Once we arrived at Seven Mile Beach, it didn't take long to separate ourselves from the noisy beach clubs and find a quiet, shady spot further down the strand. Six days into vacation and we'd finally had our beach walk. It really is a beautiful location. The water is waist deep for hundreds of yards out, and the underlying white coral sand gives it the classic aquamarine shade characteristic of tropical shores. We waded for a while, and I combed through bits of coral in search of a couple good souvenirs. Stacey started to doze in the sun, and we decided to head back to Georgetown before we napped through our excursion.
|Seven Mile Beach|
|If Stacey stood up she would have been waist deep.|
We caught a ride back to Georgetown with a blissfully ignorant red-headed kid "from LA, Lower Alabama sir." Apparently, that means Florida. I liked him immediately. He asked us where we were from, and then where Toronto was, and then whether that's from a long way away. He thereupon rattled off an endless series of inane questions for the poor driver of the van, who answered with stoicism. Thereon, we were all reminded that, no, the main island road is not called an interstate, hurricanes do not wipe the island out regularly, that building there is a condo, the building in construction next to it will be a condo, taxi drivers aren't the only people with jobs in the Caymans, that crane helps move shipping containers at the port, native islanders lived here before the "white settlers," and that building over there is another condo. We were back before the driver's grip on the wheel tightened enough to cause irreparable damage.

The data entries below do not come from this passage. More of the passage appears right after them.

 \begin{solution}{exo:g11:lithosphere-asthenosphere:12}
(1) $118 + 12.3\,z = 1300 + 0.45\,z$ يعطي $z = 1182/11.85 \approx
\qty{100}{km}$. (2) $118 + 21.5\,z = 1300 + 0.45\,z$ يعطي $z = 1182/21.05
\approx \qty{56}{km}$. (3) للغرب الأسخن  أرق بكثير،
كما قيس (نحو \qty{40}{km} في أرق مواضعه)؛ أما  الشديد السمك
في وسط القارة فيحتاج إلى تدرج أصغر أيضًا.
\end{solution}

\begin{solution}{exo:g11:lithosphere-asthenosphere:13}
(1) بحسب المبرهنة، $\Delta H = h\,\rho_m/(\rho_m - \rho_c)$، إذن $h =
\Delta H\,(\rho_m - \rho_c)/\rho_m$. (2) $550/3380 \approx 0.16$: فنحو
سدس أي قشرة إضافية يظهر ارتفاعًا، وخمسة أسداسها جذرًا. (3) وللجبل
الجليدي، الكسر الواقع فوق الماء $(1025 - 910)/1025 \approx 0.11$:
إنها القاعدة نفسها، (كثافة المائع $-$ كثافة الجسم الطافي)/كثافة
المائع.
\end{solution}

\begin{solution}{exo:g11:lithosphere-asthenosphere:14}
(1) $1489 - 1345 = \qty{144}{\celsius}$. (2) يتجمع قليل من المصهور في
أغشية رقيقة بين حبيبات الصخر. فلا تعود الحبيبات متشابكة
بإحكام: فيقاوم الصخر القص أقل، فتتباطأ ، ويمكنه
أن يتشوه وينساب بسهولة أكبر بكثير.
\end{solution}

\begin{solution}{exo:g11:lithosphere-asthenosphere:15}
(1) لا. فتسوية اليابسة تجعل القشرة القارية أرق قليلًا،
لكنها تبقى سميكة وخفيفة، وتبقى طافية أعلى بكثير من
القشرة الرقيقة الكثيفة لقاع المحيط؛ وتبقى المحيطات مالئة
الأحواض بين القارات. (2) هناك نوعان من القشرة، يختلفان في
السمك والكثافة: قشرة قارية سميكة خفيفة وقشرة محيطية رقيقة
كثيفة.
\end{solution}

In Georgetown, we grabbed a generic bite to eat at Jimmy Buffet's Margaritaville. While we ate, the deafening party director offered a free cocktail to the first man who could lift a female on to his shoulders on stage. Ever creative in the face of free liquor, one parrot-head try to haul his young daughter up. Taken by surprise and probably a bit freaked-out, she resisted and another couple accomplished the feat first. Upset that Dad didn't get his free booze, Mom pulled her daughter over and gave her a rough swat. A celebration was in order for a couple from Dallas, however, and the party continued unabated. Then it was free shots poured directly into the mouth for everybody, just because. Stacey and I were on a tight time schedule and left. I enjoyed Spring Break while I was in college and felt no need to contribute to the education of all the kids at Jimmy's family establishment. The parents were doing a good enough job.

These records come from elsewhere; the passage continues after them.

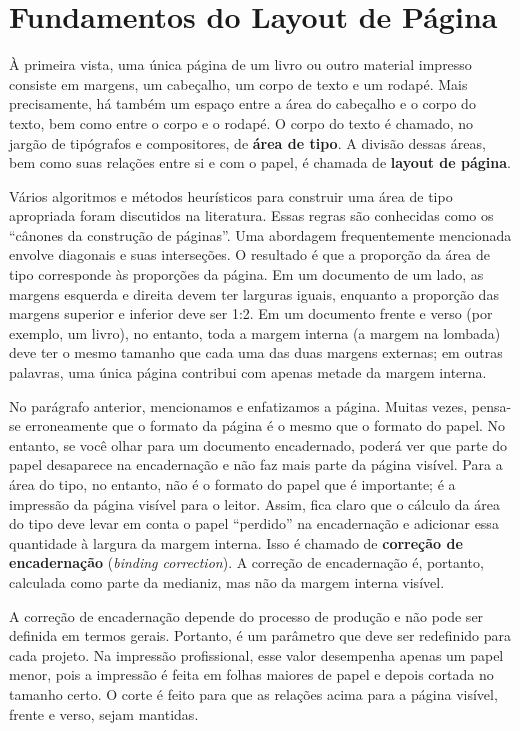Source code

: \chapter{Fundamentos do Layout de Página}
À primeira vista, uma única página de um livro ou outro material impresso consiste em margens, um cabeçalho, um corpo de texto e um rodapé. Mais precisamente, há também um espaço entre a área do cabeçalho e o corpo do texto, bem como entre o corpo e o rodapé. O corpo do texto é chamado, no jargão de tipógrafos e compositores, de \textbf{área de tipo}. A divisão dessas áreas, bem como suas relações entre si e com o papel, é chamada de \textbf{layout de página}.

Vários algoritmos e métodos heurísticos para construir uma área de tipo apropriada foram discutidos na literatura. Essas regras são conhecidas como os “cânones da construção de páginas”. Uma abordagem frequentemente mencionada envolve diagonais e suas interseções. O resultado é que a proporção da área de tipo corresponde às proporções da página. Em um documento de um lado, as margens esquerda e direita devem ter larguras iguais, enquanto a proporção das margens superior e inferior deve ser 1:2. Em um documento frente e verso (por exemplo, um livro), no entanto, toda a margem interna (a margem na lombada) deve ter o mesmo tamanho que cada uma das duas margens externas; em outras palavras, uma única página contribui com apenas metade da margem interna.

No parágrafo anterior, mencionamos e enfatizamos a página. Muitas vezes, pensa-se erroneamente que o formato da página é o mesmo que o formato do papel. No entanto, se você olhar para um documento encadernado, poderá ver que parte do papel desaparece na encadernação e não faz mais parte da página visível. Para a área do tipo, no entanto, não é o formato do papel que é importante; é a impressão da página visível para o leitor. Assim, fica claro que o cálculo da área do tipo deve levar em conta o papel “perdido” na encadernação e adicionar essa quantidade à largura da margem interna. Isso é chamado de \textbf{correção de encadernação} (\textit{binding correction}). A correção de encadernação é, portanto, calculada como parte da medianiz, mas não da margem interna visível.

A correção de encadernação depende do processo de produção e não pode ser definida em termos gerais. Portanto, é um parâmetro que deve ser redefinido para cada projeto. Na impressão profissional, esse valor desempenha apenas um papel menor, pois a impressão é feita em folhas maiores de papel e depois cortada no tamanho certo. O corte é feito para que as relações acima para a página visível, frente e verso, sejam mantidas.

We made it to the meeting area for our excursion at the prescribed time. You could tell we were well into the vacation by the look of most fellow Caucasians, a variably-blistered lot of scarlet pink men, women and mummies. A couple young girls were complaining about peeling skin "ruining their base" while Mom clucked about needing to build an even, protective layer. Like treating a heart attack with exercise, those painfully over-seared poulticed themselves with copious amounts of sun lotion in a vain attempt to soothe second degree burns. Some of the fattier cuts of Homo sapiens only lacked color below the spare tire, but there are always a few bad cooks.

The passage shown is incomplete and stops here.